(Records excerpted from a collection)
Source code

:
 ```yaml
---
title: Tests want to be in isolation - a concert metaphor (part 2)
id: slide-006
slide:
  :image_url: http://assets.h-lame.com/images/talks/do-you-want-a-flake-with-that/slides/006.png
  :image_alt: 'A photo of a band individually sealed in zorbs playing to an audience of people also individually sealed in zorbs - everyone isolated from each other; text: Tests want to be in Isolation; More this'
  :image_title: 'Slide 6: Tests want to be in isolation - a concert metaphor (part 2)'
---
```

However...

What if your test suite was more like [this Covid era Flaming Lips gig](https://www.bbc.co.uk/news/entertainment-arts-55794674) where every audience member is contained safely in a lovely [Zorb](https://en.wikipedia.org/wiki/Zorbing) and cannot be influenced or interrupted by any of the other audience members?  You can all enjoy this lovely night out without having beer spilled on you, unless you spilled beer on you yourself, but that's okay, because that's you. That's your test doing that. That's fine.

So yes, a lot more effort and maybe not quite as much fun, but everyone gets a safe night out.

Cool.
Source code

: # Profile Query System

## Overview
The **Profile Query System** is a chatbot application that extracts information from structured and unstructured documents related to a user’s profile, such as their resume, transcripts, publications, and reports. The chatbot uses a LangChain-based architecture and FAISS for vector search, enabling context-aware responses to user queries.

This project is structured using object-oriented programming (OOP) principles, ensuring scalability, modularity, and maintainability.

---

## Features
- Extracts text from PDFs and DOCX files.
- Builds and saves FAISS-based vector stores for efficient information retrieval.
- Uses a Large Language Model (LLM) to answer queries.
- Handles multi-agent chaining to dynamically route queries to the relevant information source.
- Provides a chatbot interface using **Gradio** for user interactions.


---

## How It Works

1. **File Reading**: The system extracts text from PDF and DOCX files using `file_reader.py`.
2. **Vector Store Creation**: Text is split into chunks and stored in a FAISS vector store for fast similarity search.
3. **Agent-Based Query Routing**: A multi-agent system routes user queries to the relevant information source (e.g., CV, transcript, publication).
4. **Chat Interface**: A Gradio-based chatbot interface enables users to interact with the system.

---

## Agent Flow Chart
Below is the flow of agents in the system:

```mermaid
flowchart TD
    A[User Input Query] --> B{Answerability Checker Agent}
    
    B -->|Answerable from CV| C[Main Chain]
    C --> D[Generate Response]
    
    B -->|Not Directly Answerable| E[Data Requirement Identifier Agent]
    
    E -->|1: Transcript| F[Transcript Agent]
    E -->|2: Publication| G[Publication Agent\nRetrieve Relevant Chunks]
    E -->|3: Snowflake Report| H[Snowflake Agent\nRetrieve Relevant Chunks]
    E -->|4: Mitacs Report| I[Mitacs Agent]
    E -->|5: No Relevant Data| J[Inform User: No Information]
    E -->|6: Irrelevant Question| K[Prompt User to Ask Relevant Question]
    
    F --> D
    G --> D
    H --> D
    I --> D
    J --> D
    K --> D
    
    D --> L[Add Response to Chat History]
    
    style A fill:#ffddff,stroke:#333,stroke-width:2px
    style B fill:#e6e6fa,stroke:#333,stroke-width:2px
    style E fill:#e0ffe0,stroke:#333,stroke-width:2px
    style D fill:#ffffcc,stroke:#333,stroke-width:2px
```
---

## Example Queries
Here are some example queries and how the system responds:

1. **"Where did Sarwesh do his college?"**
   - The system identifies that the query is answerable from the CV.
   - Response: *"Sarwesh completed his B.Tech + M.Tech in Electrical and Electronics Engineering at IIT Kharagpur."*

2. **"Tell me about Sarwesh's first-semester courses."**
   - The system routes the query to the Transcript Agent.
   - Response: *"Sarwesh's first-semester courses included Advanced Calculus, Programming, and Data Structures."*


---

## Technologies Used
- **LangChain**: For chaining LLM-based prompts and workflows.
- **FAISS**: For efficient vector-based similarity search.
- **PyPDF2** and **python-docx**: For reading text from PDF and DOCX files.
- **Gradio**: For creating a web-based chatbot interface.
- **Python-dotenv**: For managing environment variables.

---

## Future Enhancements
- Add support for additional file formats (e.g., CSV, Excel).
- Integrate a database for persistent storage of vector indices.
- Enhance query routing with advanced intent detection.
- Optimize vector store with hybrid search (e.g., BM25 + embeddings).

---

### EXERCISE
The response must consist of all the data, reproduced without alteration.

### RESPONSE
Source code

:
 ```yaml
---
title: Tests want to be in isolation - a concert metaphor (part 2)
id: slide-006
slide:
  :image_url: http://assets.h-lame.com/images/talks/do-you-want-a-flake-with-that/slides/006.png
  :image_alt: 'A photo of a band individually sealed in zorbs playing to an audience of people also individually sealed in zorbs - everyone isolated from each other; text: Tests want to be in Isolation; More this'
  :image_title: 'Slide 6: Tests want to be in isolation - a concert metaphor (part 2)'
---
```

However...

What if your test suite was more like [this Covid era Flaming Lips gig](https://www.bbc.co.uk/news/entertainment-arts-55794674) where every audience member is contained safely in a lovely [Zorb](https://en.wikipedia.org/wiki/Zorbing) and cannot be influenced or interrupted by any of the other audience members?  You can all enjoy this lovely night out without having beer spilled on you, unless you spilled beer on you yourself, but that's okay, because that's you. That's your test doing that. That's fine.

So yes, a lot more effort and maybe not quite as much fun, but everyone gets a safe night out.

Cool.
Source code

: # Profile Query System

## Overview
The **Profile Query System** is a chatbot application that extracts information from structured and unstructured documents related to a user’s profile, such as their resume, transcripts, publications, and reports. The chatbot uses a LangChain-based architecture and FAISS for vector search, enabling context-aware responses to user queries.

This project is structured using object-oriented programming (OOP) principles, ensuring scalability, modularity, and maintainability.

---

## Features
- Extracts text from PDFs and DOCX files.
- Builds and saves FAISS-based vector stores for efficient information retrieval.
- Uses a Large Language Model (LLM) to answer queries.
- Handles multi-agent chaining to dynamically route queries to the relevant information source.
- Provides a chatbot interface using **Gradio** for user interactions.


---

## How It Works

1. **File Reading**: The system extracts text from PDF and DOCX files using `file_reader.py`.
2. **Vector Store Creation**: Text is split into chunks and stored in a FAISS vector store for fast similarity search.
3. **Agent-Based Query Routing**: A multi-agent system routes user queries to the relevant information source (e.g., CV, transcript, publication).
4. **Chat Interface**: A Gradio-based chatbot interface enables users to interact with the system.

---

## Agent Flow Chart
Below is the flow of agents in the system:

```mermaid
flowchart TD
    A[User Input Query] --> B{Answerability Checker Agent}
    
    B -->|Answerable from CV| C[Main Chain]
    C --> D[Generate Response]
    
    B -->|Not Directly Answerable| E[Data Requirement Identifier Agent]
    
    E -->|1: Transcript| F[Transcript Agent]
    E -->|2: Publication| G[Publication Agent\nRetrieve Relevant Chunks]
    E -->|3: Snowflake Report| H[Snowflake Agent\nRetrieve Relevant Chunks]
    E -->|4: Mitacs Report| I[Mitacs Agent]
    E -->|5: No Relevant Data| J[Inform User: No Information]
    E -->|6: Irrelevant Question| K[Prompt User to Ask Relevant Question]
    
    F --> D
    G --> D
    H --> D
    I --> D
    J --> D
    K --> D
    
    D --> L[Add Response to Chat History]
    
    style A fill:#ffddff,stroke:#333,stroke-width:2px
    style B fill:#e6e6fa,stroke:#333,stroke-width:2px
    style E fill:#e0ffe0,stroke:#333,stroke-width:2px
    style D fill:#ffffcc,stroke:#333,stroke-width:2px
```
---

## Example Queries
Here are some example queries and how the system responds:

1. **"Where did Sarwesh do his college?"**
   - The system identifies that the query is answerable from the CV.
   - Response: *"Sarwesh completed his B.Tech + M.Tech in Electrical and Electronics Engineering at IIT Kharagpur."*

2. **"Tell me about Sarwesh's first-semester courses."**
   - The system routes the query to the Transcript Agent.
   - Response: *"Sarwesh's first-semester courses included Advanced Calculus, Programming, and Data Structures."*


---

## Technologies Used
- **LangChain**: For chaining LLM-based prompts and workflows.
- **FAISS**: For efficient vector-based similarity search.
- **PyPDF2** and **python-docx**: For reading text from PDF and DOCX files.
- **Gradio**: For creating a web-based chatbot interface.
- **Python-dotenv**: For managing environment variables.

---

## Future Enhancements
- Add support for additional file formats (e.g., CSV, Excel).
- Integrate a database for persistent storage of vector indices.
- Enhance query routing with advanced intent detection.
- Optimize vector store with hybrid search (e.g., BM25 + embeddings).

---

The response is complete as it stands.